• _ASSIGNED TASK_
Copy the data exactly. No line may be skipped.

Records from a collection
· · · · ·

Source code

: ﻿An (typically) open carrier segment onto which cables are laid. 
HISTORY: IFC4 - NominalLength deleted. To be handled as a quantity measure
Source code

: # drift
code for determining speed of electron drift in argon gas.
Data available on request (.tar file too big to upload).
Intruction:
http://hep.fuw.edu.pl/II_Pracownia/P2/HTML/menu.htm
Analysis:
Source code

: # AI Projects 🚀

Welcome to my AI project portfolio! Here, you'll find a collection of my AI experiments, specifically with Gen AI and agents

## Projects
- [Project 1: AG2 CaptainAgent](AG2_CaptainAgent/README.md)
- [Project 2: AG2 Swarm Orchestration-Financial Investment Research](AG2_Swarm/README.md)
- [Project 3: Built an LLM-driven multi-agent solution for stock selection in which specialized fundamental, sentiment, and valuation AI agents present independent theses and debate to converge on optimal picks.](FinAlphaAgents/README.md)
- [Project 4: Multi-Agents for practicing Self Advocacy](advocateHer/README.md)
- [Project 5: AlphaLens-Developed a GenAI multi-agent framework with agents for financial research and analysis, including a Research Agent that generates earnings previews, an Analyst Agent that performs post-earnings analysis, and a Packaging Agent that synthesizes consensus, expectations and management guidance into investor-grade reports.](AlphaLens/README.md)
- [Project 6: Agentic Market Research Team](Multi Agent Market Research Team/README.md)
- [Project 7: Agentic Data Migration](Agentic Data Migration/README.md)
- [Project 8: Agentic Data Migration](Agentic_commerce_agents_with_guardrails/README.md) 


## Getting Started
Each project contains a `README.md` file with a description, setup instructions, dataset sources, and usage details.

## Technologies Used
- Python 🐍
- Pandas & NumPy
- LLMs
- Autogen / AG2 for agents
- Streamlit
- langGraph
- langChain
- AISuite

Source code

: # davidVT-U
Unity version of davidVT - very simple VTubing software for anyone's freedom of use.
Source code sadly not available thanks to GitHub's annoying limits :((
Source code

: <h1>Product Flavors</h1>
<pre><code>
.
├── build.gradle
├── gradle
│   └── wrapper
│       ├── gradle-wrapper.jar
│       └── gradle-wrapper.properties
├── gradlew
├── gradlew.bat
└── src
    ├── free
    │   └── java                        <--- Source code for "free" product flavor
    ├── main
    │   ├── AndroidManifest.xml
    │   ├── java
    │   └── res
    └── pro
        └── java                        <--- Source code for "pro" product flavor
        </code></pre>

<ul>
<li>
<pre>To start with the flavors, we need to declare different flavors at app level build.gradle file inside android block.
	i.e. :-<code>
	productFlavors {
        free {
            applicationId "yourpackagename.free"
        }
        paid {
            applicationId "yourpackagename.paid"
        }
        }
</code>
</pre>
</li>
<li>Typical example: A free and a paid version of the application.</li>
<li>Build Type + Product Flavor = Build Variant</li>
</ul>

· · · · ·

• _SOLUTION_
Source code

: ﻿An (typically) open carrier segment onto which cables are laid. 
HISTORY: IFC4 - NominalLength deleted. To be handled as a quantity measure
Source code

: # drift
code for determining speed of electron drift in argon gas.
Data available on request (.tar file too big to upload).
Intruction:
http://hep.fuw.edu.pl/II_Pracownia/P2/HTML/menu.htm
Analysis:
Source code

: # AI Projects 🚀

Welcome to my AI project portfolio! Here, you'll find a collection of my AI experiments, specifically with Gen AI and agents

## Projects
- [Project 1: AG2 CaptainAgent](AG2_CaptainAgent/README.md)
- [Project 2: AG2 Swarm Orchestration-Financial Investment Research](AG2_Swarm/README.md)
- [Project 3: Built an LLM-driven multi-agent solution for stock selection in which specialized fundamental, sentiment, and valuation AI agents present independent theses and debate to converge on optimal picks.](FinAlphaAgents/README.md)
- [Project 4: Multi-Agents for practicing Self Advocacy](advocateHer/README.md)
- [Project 5: AlphaLens-Developed a GenAI multi-agent framework with agents for financial research and analysis, including a Research Agent that generates earnings previews, an Analyst Agent that performs post-earnings analysis, and a Packaging Agent that synthesizes consensus, expectations and management guidance into investor-grade reports.](AlphaLens/README.md)
- [Project 6: Agentic Market Research Team](Multi Agent Market Research Team/README.md)
- [Project 7: Agentic Data Migration](Agentic Data Migration/README.md)
- [Project 8: Agentic Data Migration](Agentic_commerce_agents_with_guardrails/README.md) 


## Getting Started
Each project contains a `README.md` file with a description, setup instructions, dataset sources, and usage details.

## Technologies Used
- Python 🐍
- Pandas & NumPy
- LLMs
- Autogen / AG2 for agents
- Streamlit
- langGraph
- langChain
- AISuite

Source code

: # davidVT-U
Unity version of davidVT - very simple VTubing software for anyone's freedom of use.
Source code sadly not available thanks to GitHub's annoying limits :((
Source code

: <h1>Product Flavors</h1>
<pre><code>
.
├── build.gradle
├── gradle
│   └── wrapper
│       ├── gradle-wrapper.jar
│       └── gradle-wrapper.properties
├── gradlew
├── gradlew.bat
└── src
    ├── free
    │   └── java                        <--- Source code for "free" product flavor
    ├── main
    │   ├── AndroidManifest.xml
    │   ├── java
    │   └── res
    └── pro
        └── java                        <--- Source code for "pro" product flavor
        </code></pre>

<ul>
<li>
<pre>To start with the flavors, we need to declare different flavors at app level build.gradle file inside android block.
	i.e. :-<code>
	productFlavors {
        free {
            applicationId "yourpackagename.free"
        }
        paid {
            applicationId "yourpackagename.paid"
        }
        }
</code>
</pre>
</li>
<li>Typical example: A free and a paid version of the application.</li>
<li>Build Type + Product Flavor = Build Variant</li>
</ul>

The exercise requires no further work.